GOAL OF THE EXERCISE. Your answer must be an exact copy of the entries below, with no pictures in it.

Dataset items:
------------------------

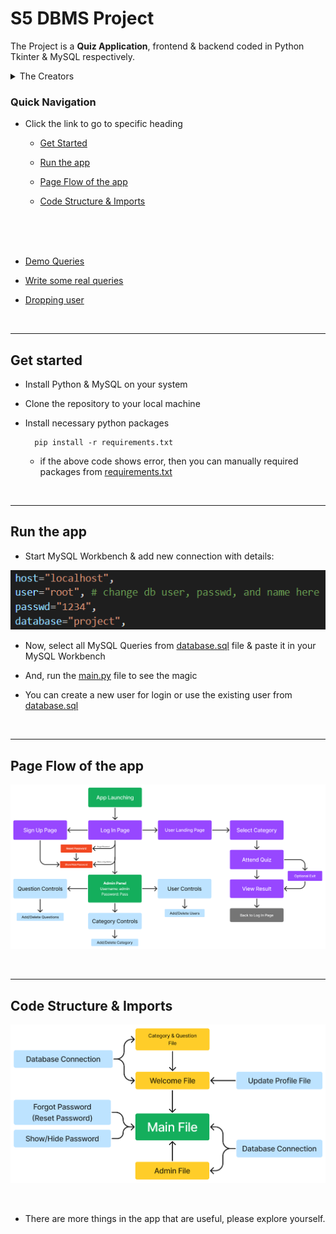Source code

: # S5 DBMS Project
The Project is a **Quiz Application**, frontend & backend coded in Python Tkinter & MySQL respectively. 

<details>
<summary> The Creators </summary>

We 5 people are the brain, ideators, designers, programmers and testers of this Project


</details>



### Quick Navigation

* Click the link to go to specific heading

  * [Get Started](#Get-Started)

  * [Run the app](#Run-the-app)

  * [Page Flow of the app](#Page-Flow-of-the-app)

  * [Code Structure & Imports](#Code-Structure-&-Imports)


<br>
<br>
<br>

  

  * [Demo Queries](#Demo-Queries)

  * [Write some real queries](#Write-some-real-queries)

  * [Dropping user](#Dropping-user)


<br>

<!-- ------------------------------------------- -->

---

## Get started

* Install Python & MySQL on your system

* Clone the repository to your local machine 

* Install necessary python packages

        pip install -r requirements.txt

    * if the above code shows error, then you can manually required packages from [requirements.txt](https://github.com/004Ajay/DBMS-Project/blob/main/requirements.txt)         

<br>

<!-- ------------------------------------------- -->

---

## Run the app

* Start MySQL Workbench & add new connection with details:

![db image](images/readme_imgs/db%20image.png)

* Now, select all MySQL Queries from [database.sql](https://github.com/004Ajay/DBMS-Project/blob/main/database.sql) file & paste it in your MySQL Workbench

* And, run the [main.py](https://github.com/004Ajay/DBMS-Project/blob/main/main.py) file to see the magic

* You can create a new user for login or use the existing user from [database.sql](https://github.com/004Ajay/DBMS-Project/blob/main/database.sql)

<br>

<!-- ------------------------------------------- -->

---

## Page Flow of the app

![Page Flow](images/readme_imgs/PageFlowDBProject.png)

<br>

<!-- ------------------------------------------- -->

---

## Code Structure & Imports

![Structure & Imports](images/readme_imgs/Imports.png)

<br>

* There are more things in the app that are useful, please explore yourself. 
<!-- ------------------------------------------- -->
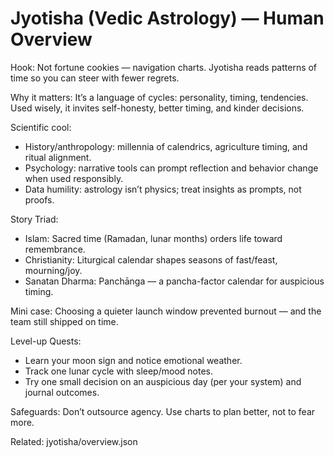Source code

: # Jyotisha (Vedic Astrology) — Human Overview

Hook:
Not fortune cookies — navigation charts. Jyotisha reads patterns of time so you can steer with fewer regrets.

Why it matters:
It’s a language of cycles: personality, timing, tendencies. Used wisely, it invites self-honesty, better timing, and kinder decisions.

Scientific cool:
- History/anthropology: millennia of calendrics, agriculture timing, and ritual alignment.
- Psychology: narrative tools can prompt reflection and behavior change when used responsibly.
- Data humility: astrology isn’t physics; treat insights as prompts, not proofs.

Story Triad:
- Islam: Sacred time (Ramadan, lunar months) orders life toward remembrance.
- Christianity: Liturgical calendar shapes seasons of fast/feast, mourning/joy.
- Sanatan Dharma: Panchānga — a pancha-factor calendar for auspicious timing.

Mini case:
Choosing a quieter launch window prevented burnout — and the team still shipped on time.

Level-up Quests:
- Learn your moon sign and notice emotional weather.
- Track one lunar cycle with sleep/mood notes.
- Try one small decision on an auspicious day (per your system) and journal outcomes.

Safeguards:
Don’t outsource agency. Use charts to plan better, not to fear more.

Related: jyotisha/overview.json


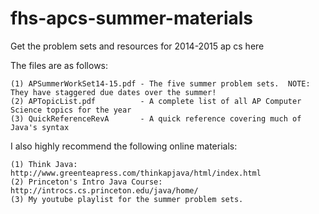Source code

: fhs-apcs-summer-materials
=========================

Get the problem sets and resources for 2014-2015 ap cs here

The files are as follows:

    (1) APSummerWorkSet14-15.pdf - The five summer problem sets.  NOTE:  They have staggered due dates over the summer!
    (2) APTopicList.pdf          - A complete list of all AP Computer Science topics for the year
    (3) QuickReferenceRevA       - A quick reference covering much of Java's syntax

I also highly recommend the following online materials:

    (1) Think Java: http://www.greenteapress.com/thinkapjava/html/index.html 
    (2) Princeton's Intro Java Course: http://introcs.cs.princeton.edu/java/home/ 
    (3) My youtube playlist for the summer problem sets.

------------------------

FINISHED TASK.
Source code

: # S5 DBMS Project
The Project is a **Quiz Application**, frontend & backend coded in Python Tkinter & MySQL respectively. 

<details>
<summary> The Creators </summary>

We 5 people are the brain, ideators, designers, programmers and testers of this Project


</details>



### Quick Navigation

* Click the link to go to specific heading

  * [Get Started](#Get-Started)

  * [Run the app](#Run-the-app)

  * [Page Flow of the app](#Page-Flow-of-the-app)

  * [Code Structure & Imports](#Code-Structure-&-Imports)


<br>
<br>
<br>

  

  * [Demo Queries](#Demo-Queries)

  * [Write some real queries](#Write-some-real-queries)

  * [Dropping user](#Dropping-user)


<br>

<!-- ------------------------------------------- -->

---

## Get started

* Install Python & MySQL on your system

* Clone the repository to your local machine 

* Install necessary python packages

        pip install -r requirements.txt

    * if the above code shows error, then you can manually required packages from [requirements.txt](https://github.com/004Ajay/DBMS-Project/blob/main/requirements.txt)         

<br>

<!-- ------------------------------------------- -->

---

## Run the app

* Start MySQL Workbench & add new connection with details:

![db image](images/readme_imgs/db%20image.png)

* Now, select all MySQL Queries from [database.sql](https://github.com/004Ajay/DBMS-Project/blob/main/database.sql) file & paste it in your MySQL Workbench

* And, run the [main.py](https://github.com/004Ajay/DBMS-Project/blob/main/main.py) file to see the magic

* You can create a new user for login or use the existing user from [database.sql](https://github.com/004Ajay/DBMS-Project/blob/main/database.sql)

<br>

<!-- ------------------------------------------- -->

---

## Page Flow of the app

![Page Flow](images/readme_imgs/PageFlowDBProject.png)

<br>

<!-- ------------------------------------------- -->

---

## Code Structure & Imports

![Structure & Imports](images/readme_imgs/Imports.png)

<br>

* There are more things in the app that are useful, please explore yourself. 
<!-- ------------------------------------------- -->
Source code

: # Jyotisha (Vedic Astrology) — Human Overview

Hook:
Not fortune cookies — navigation charts. Jyotisha reads patterns of time so you can steer with fewer regrets.

Why it matters:
It’s a language of cycles: personality, timing, tendencies. Used wisely, it invites self-honesty, better timing, and kinder decisions.

Scientific cool:
- History/anthropology: millennia of calendrics, agriculture timing, and ritual alignment.
- Psychology: narrative tools can prompt reflection and behavior change when used responsibly.
- Data humility: astrology isn’t physics; treat insights as prompts, not proofs.

Story Triad:
- Islam: Sacred time (Ramadan, lunar months) orders life toward remembrance.
- Christianity: Liturgical calendar shapes seasons of fast/feast, mourning/joy.
- Sanatan Dharma: Panchānga — a pancha-factor calendar for auspicious timing.

Mini case:
Choosing a quieter launch window prevented burnout — and the team still shipped on time.

Level-up Quests:
- Learn your moon sign and notice emotional weather.
- Track one lunar cycle with sleep/mood notes.
- Try one small decision on an auspicious day (per your system) and journal outcomes.

Safeguards:
Don’t outsource agency. Use charts to plan better, not to fear more.

Related: jyotisha/overview.json


Source code

: fhs-apcs-summer-materials
=========================

Get the problem sets and resources for 2014-2015 ap cs here

The files are as follows:

    (1) APSummerWorkSet14-15.pdf - The five summer problem sets.  NOTE:  They have staggered due dates over the summer!
    (2) APTopicList.pdf          - A complete list of all AP Computer Science topics for the year
    (3) QuickReferenceRevA       - A quick reference covering much of Java's syntax

I also highly recommend the following online materials:

    (1) Think Java: http://www.greenteapress.com/thinkapjava/html/index.html 
    (2) Princeton's Intro Java Course: http://introcs.cs.princeton.edu/java/home/ 
    (3) My youtube playlist for the summer problem sets.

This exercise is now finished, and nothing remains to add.